Response: Apart from those 9 SSP tears, there were no full-thickness tears of the anterior or posterior cuff present at surgery. Due to our tuberosity refixation technique, where we have placed the sutures at the bone-tendon junction of the tuberosities, the surgeons were able to achieve tuberosity healing even though fragment and even tuberosity comminution were present. We agree with your criticism and have therefore added this information.
Changes made: (page 3, line 141-142) “the osseous-tendon junction to hold …… This allowed an anatomical reduction of tuberosity, even in case of comminution.....
(L 109-110): the authors should specify if the bone grafting technique was the same for both RSA design.
Response: We thank you for your input with regards to the bone grafting technique.

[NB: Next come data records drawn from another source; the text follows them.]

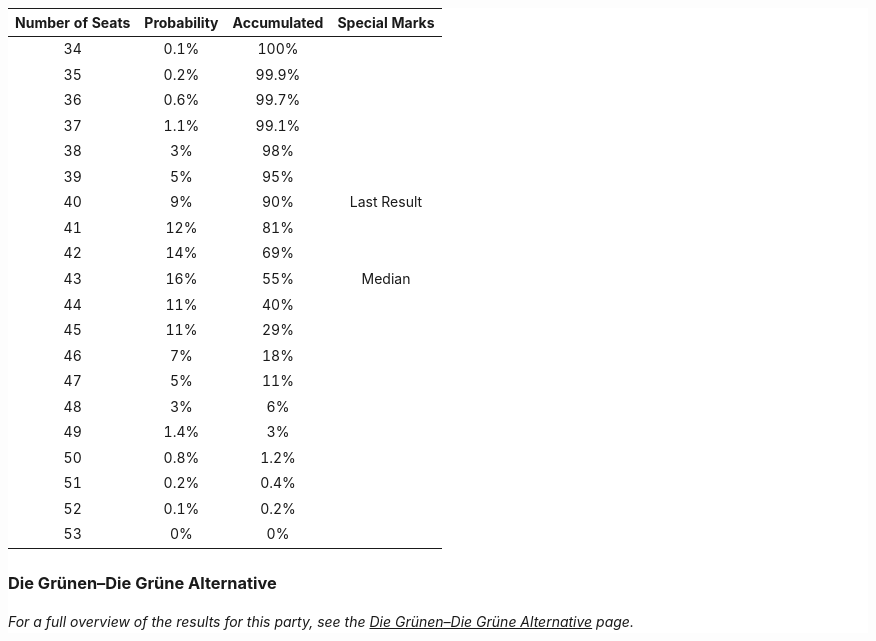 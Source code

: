 | Number of Seats | Probability | Accumulated | Special Marks |
|:---------------:|:-----------:|:-----------:|:-------------:|
| 34 | 0.1% | 100% |  |
| 35 | 0.2% | 99.9% |  |
| 36 | 0.6% | 99.7% |  |
| 37 | 1.1% | 99.1% |  |
| 38 | 3% | 98% |  |
| 39 | 5% | 95% |  |
| 40 | 9% | 90% | Last Result |
| 41 | 12% | 81% |  |
| 42 | 14% | 69% |  |
| 43 | 16% | 55% | Median |
| 44 | 11% | 40% |  |
| 45 | 11% | 29% |  |
| 46 | 7% | 18% |  |
| 47 | 5% | 11% |  |
| 48 | 3% | 6% |  |
| 49 | 1.4% | 3% |  |
| 50 | 0.8% | 1.2% |  |
| 51 | 0.2% | 0.4% |  |
| 52 | 0.1% | 0.2% |  |
| 53 | 0% | 0% |  |

### Die Grünen–Die Grüne Alternative

*For a full overview of the results for this party, see the [Die Grünen–Die Grüne Alternative](party-diegrünen–diegrünealternative.html) page.*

For both stems, we have used cancellous bone from the humeral head underneath the tuberosities to improve chances of healing when thin or egg-shell tuberosities were present. In addition, all fracture specific stems received bone grafting in the metaphyseal window.

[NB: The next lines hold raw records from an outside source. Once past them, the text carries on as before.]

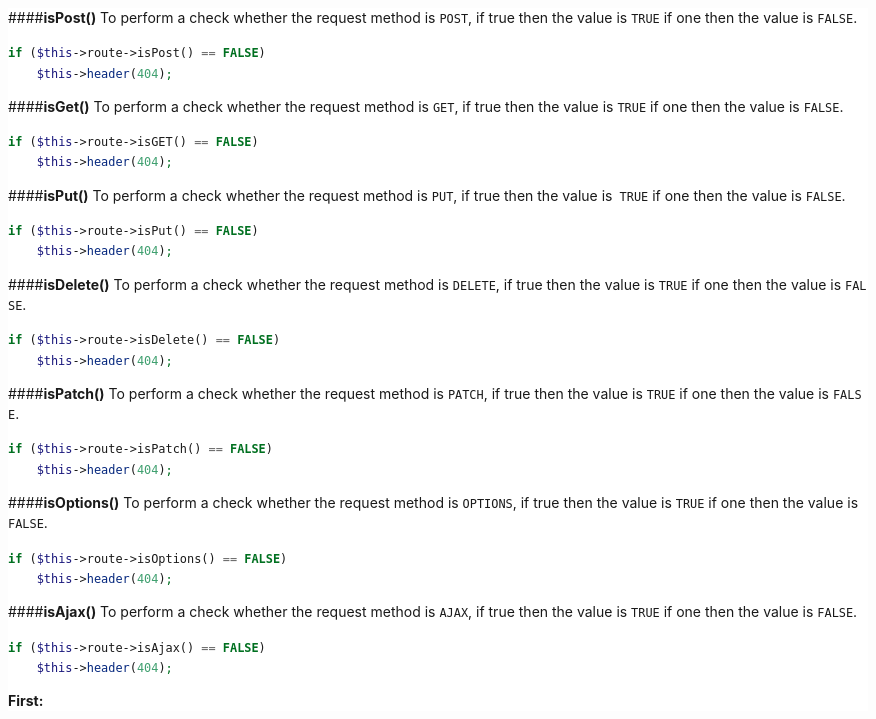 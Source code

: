 ####**isPost()**
To perform a check whether the request method is ``POST``, if true then the value is ``TRUE`` if one then the value is ``FALSE``.
```php
if ($this->route->isPost() == FALSE)
	$this->header(404);
```

####**isGet()**
To perform a check whether the request method is ``GET``, if true then the value is ``TRUE`` if one then the value is ``FALSE``.
```php
if ($this->route->isGET() == FALSE)
	$this->header(404);
```

####**isPut()**
To perform a check whether the request method is `PUT`, if true then the value is` TRUE` if one then the value is `FALSE`.
```php
if ($this->route->isPut() == FALSE)
	$this->header(404);
```

####**isDelete()**
To perform a check whether the request method is ``DELETE``, if true then the value is ``TRUE`` if one then the value is ``FALSE``.
```php
if ($this->route->isDelete() == FALSE)
	$this->header(404);
```

####**isPatch()**
To perform a check whether the request method is ``PATCH``, if true then the value is ``TRUE`` if one then the value is ``FALSE``.
```php
if ($this->route->isPatch() == FALSE)
	$this->header(404);
```

####**isOptions()**
To perform a check whether the request method is ``OPTIONS``, if true then the value is ``TRUE`` if one then the value is ``FALSE``.
```php
if ($this->route->isOptions() == FALSE)
	$this->header(404);
```

####**isAjax()**
To perform a check whether the request method is ``AJAX``, if true then the value is ``TRUE`` if one then the value is ``FALSE``.
```php
if ($this->route->isAjax() == FALSE)
	$this->header(404);
```

**First:**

Changes made: We have added this on page 4 line 151-53: “Especially, when thin, egg-shell like or comminuted tuberosities were present, cancellous bone was placed underneath. For the fracture-specific stem additional bone grafting within the metaphyseal fenestration was performed.“
- in classifying tuberosity healing, the authors use the term “extraanatomical healing” (page 5, L 149): it should be changed with “malunion” throughout the manuscript (in Figure 3 caption, in Table 4, at page 9 - L 272)
Response: We agree with your suggestion and we have changed the term “extraanatomical healing” to “malunion” throughout the manuscript.
Results
- (page 8, L 228-229) change “..or an ERLS with greater passive ER greater then active by minimum of..” with “..or an ERLS with passive ER greater then active ER by minimum of..”

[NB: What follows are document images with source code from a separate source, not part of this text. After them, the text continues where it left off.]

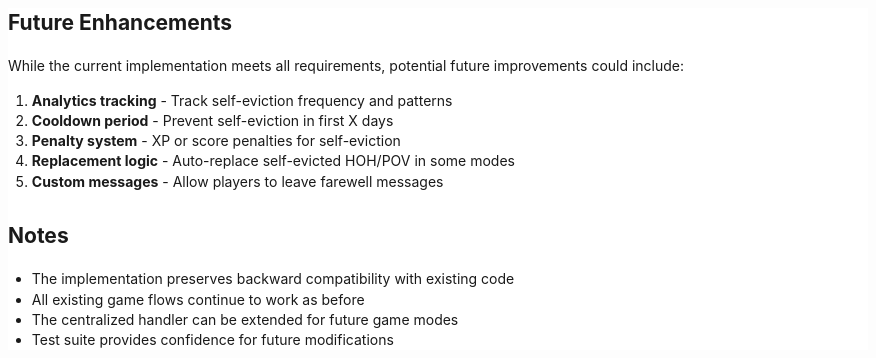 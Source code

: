 ## Future Enhancements

While the current implementation meets all requirements, potential future improvements could include:

1. **Analytics tracking** - Track self-eviction frequency and patterns
2. **Cooldown period** - Prevent self-eviction in first X days
3. **Penalty system** - XP or score penalties for self-eviction
4. **Replacement logic** - Auto-replace self-evicted HOH/POV in some modes
5. **Custom messages** - Allow players to leave farewell messages

## Notes

- The implementation preserves backward compatibility with existing code
- All existing game flows continue to work as before
- The centralized handler can be extended for future game modes
- Test suite provides confidence for future modifications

Response: We agree with this correction.
Changes made: (Page 11, line 372-373) “or an ERLS with passive ER greater than active ER by a minimum..”
- (page 9, L 255) after “integration” add “in RSA”
Response: We agree with this correction.
Changes made: (page 12, line 396): “Although tuberosity integration in RSA is not…”
- (page 9, L 278-280) It’s difficult to explain why LT healing strongly correlates with greater ER. There is theoretical evidence that not repairing the subscapularis may enhance ER, while repairing it may improve internal rotation. The authors should highlight the difficulty in interpreting this observation. The sentence “Possible explanation is better stabilization of the cuff around the prosthesis when tuberosity healing is accomplished” should be removed, also because the mentioned reference (n. 38 - Garofalo et al.) refers to a clinical study in which LT healing was not evaluated.
Response: Thank you very much for your input. Although LT healing did most significantly correlate with ER, LT healing itself cannot biomechanically cause greater ER. As most patient exhibit both LT healing combined together with GT healing, we must come to the conclusion, that this correlation is not a causation.
Changes made: We have removed this sentence and corrected this statement: “A possible explanation is that LT healing was often achieved in combination with GT healing and therefore despite there being a stronger correlation it is not necessarily due to causation that LT healing improves ER.” (page 12, line 428-493).
Conclusion
- (page 10, L 328) The authors state that "ERLS might be an early prognostic factor for clinical outcome after RSA". I would suggest the authors to remove this sentence, unless they can correlate the results of this clinical test with the radiographic appearance of GT, which is probably the ultimate factor influencing the outcome of RSA (thanks to preservation of active ER) and also the main issue investigated in this work.
Response: Thank you very much for your criticism. As we could not correlate the radiographic appearance of GT with the presence of an ERLS successfully in our study population, we have removed this sentence.